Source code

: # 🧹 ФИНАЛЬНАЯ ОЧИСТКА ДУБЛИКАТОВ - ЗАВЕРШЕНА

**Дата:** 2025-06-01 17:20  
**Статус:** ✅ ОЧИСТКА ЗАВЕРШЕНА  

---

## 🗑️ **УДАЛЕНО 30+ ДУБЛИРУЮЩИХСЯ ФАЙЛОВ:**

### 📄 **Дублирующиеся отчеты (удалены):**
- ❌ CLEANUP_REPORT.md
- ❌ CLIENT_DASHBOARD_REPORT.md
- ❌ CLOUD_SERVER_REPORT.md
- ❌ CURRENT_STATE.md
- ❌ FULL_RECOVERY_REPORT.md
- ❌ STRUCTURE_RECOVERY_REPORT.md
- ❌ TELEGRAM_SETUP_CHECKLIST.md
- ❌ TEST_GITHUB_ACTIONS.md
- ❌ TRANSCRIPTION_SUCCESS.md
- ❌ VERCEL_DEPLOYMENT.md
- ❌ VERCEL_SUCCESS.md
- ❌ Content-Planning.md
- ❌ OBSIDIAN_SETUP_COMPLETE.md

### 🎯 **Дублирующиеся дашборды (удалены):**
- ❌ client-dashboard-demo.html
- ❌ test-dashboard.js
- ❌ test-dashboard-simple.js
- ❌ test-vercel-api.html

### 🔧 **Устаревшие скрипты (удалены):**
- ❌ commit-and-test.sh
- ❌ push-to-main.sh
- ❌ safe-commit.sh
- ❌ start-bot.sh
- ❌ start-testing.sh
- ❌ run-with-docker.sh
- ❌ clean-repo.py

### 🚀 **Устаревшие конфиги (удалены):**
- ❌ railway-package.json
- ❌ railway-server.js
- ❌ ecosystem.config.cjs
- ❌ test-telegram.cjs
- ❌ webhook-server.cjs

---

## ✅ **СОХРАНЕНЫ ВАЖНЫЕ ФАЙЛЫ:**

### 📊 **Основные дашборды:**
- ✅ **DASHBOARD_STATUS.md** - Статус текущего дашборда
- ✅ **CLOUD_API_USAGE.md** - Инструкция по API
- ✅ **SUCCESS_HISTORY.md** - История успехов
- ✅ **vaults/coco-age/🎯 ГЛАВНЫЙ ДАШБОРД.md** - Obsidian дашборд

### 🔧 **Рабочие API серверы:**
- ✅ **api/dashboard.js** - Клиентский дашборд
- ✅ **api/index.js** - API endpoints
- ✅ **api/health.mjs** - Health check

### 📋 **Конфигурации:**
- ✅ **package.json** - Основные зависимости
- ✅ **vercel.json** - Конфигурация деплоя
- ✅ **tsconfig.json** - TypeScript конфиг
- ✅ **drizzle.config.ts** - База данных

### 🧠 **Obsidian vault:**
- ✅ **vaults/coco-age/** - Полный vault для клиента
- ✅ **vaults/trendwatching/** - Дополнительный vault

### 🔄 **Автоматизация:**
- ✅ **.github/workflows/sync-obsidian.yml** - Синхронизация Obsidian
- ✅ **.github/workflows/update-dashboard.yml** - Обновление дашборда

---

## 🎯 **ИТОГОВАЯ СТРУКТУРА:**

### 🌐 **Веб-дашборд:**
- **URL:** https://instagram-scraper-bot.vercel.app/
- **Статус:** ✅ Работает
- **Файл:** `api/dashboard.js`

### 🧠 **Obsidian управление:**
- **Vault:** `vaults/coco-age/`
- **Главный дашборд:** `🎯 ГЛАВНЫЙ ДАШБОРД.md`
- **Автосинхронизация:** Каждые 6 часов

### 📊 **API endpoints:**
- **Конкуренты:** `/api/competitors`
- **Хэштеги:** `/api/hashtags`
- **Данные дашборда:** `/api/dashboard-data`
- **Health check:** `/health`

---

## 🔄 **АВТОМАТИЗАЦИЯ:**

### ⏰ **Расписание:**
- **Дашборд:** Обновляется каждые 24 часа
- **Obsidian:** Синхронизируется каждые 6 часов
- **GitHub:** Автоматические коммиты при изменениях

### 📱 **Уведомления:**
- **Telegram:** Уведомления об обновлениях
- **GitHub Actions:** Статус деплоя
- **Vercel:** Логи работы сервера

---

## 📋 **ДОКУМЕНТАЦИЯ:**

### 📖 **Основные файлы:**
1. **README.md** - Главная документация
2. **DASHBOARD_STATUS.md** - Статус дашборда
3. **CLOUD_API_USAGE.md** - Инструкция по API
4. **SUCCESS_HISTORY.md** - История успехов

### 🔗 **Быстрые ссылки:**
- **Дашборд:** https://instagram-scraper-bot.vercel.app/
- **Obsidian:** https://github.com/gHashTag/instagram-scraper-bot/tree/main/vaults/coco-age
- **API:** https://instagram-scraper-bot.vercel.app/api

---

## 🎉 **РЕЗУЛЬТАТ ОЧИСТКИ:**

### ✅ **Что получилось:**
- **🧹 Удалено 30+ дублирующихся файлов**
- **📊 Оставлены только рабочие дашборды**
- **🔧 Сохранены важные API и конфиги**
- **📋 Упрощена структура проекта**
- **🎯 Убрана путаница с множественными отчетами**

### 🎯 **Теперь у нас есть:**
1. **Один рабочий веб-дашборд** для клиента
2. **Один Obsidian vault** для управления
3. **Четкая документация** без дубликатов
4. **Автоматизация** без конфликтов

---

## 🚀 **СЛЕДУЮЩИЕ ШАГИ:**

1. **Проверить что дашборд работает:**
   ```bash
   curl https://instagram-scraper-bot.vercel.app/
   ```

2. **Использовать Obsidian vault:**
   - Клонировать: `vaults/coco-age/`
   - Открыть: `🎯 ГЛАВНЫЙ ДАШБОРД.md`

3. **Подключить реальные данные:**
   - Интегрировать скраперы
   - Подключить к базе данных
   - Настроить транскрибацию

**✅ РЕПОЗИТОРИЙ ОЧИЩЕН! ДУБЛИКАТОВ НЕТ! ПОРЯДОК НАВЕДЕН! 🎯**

_ _ _

Task directions:
Repeat exactly the lines above from the one with "### 🔗 **Быстрые ссылки:**" up to and including the one with "- **📋 Упрощена структура проекта**". No other line belongs in the reply.

Output:
### 🔗 **Быстрые ссылки:**
- **Дашборд:** https://instagram-scraper-bot.vercel.app/
- **Obsidian:** https://github.com/gHashTag/instagram-scraper-bot/tree/main/vaults/coco-age
- **API:** https://instagram-scraper-bot.vercel.app/api

---

## 🎉 **РЕЗУЛЬТАТ ОЧИСТКИ:**

### ✅ **Что получилось:**
- **🧹 Удалено 30+ дублирующихся файлов**
- **📊 Оставлены только рабочие дашборды**
- **🔧 Сохранены важные API и конфиги**
- **📋 Упрощена структура проекта**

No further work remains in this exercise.